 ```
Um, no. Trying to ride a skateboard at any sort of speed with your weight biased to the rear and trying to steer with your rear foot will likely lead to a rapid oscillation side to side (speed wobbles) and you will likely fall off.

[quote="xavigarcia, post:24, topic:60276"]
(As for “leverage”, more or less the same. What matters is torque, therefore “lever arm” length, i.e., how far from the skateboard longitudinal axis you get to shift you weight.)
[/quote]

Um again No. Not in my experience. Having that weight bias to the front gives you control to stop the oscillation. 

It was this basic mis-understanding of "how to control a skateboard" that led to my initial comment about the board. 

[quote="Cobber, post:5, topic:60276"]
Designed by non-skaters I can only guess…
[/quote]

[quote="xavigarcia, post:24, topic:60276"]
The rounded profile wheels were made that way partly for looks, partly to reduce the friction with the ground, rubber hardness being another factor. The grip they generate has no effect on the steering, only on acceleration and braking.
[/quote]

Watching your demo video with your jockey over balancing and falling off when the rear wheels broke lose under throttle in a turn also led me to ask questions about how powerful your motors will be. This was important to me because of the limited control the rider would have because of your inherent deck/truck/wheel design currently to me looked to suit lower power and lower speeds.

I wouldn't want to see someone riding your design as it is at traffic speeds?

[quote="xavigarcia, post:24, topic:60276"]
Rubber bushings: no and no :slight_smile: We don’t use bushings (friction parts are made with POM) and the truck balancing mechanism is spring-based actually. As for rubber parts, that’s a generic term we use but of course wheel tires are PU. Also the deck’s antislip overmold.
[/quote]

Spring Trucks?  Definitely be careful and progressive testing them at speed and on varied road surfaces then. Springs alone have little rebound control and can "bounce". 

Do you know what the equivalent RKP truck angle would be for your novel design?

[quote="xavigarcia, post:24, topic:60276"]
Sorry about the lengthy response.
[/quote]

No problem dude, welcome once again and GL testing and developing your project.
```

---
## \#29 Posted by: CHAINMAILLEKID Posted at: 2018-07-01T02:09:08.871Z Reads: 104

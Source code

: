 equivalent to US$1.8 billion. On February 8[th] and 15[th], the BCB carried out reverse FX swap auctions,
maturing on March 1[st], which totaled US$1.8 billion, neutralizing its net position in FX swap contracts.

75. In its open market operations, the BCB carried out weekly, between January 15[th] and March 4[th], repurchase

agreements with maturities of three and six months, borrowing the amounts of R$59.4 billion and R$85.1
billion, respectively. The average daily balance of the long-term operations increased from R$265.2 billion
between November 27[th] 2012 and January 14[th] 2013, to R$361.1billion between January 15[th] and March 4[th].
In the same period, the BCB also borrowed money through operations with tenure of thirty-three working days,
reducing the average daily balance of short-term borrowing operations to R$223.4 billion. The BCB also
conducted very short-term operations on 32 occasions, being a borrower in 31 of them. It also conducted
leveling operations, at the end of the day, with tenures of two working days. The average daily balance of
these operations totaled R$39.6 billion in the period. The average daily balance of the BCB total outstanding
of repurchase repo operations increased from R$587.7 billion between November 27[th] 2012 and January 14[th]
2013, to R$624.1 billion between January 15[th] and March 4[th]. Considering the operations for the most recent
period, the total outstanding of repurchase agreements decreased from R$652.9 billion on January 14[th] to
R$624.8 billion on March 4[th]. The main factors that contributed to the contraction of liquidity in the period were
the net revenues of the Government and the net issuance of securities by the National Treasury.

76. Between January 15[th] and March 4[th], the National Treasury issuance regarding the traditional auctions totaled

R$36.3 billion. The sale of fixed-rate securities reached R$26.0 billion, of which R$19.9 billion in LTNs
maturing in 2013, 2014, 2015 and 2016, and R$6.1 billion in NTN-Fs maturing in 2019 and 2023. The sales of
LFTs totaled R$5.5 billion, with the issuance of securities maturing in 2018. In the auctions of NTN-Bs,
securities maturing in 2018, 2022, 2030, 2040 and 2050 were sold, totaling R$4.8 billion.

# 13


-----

..........

Assignment: Would you quote everything above from the line containing "period, the total" down to the line containing "securities maturing in 2018, 2022, 2030, 2040"? Include both of those lines and nothing else.

Written response:
period, the total outstanding of repurchase agreements decreased from R$652.9 billion on January 14[th] to
R$624.8 billion on March 4[th]. The main factors that contributed to the contraction of liquidity in the period were
the net revenues of the Government and the net issuance of securities by the National Treasury.

76. Between January 15[th] and March 4[th], the National Treasury issuance regarding the traditional auctions totaled

R$36.3 billion. The sale of fixed-rate securities reached R$26.0 billion, of which R$19.9 billion in LTNs
maturing in 2013, 2014, 2015 and 2016, and R$6.1 billion in NTN-Fs maturing in 2019 and 2023. The sales of
LFTs totaled R$5.5 billion, with the issuance of securities maturing in 2018. In the auctions of NTN-Bs,
securities maturing in 2018, 2022, 2030, 2040 and 2050 were sold, totaling R$4.8 billion.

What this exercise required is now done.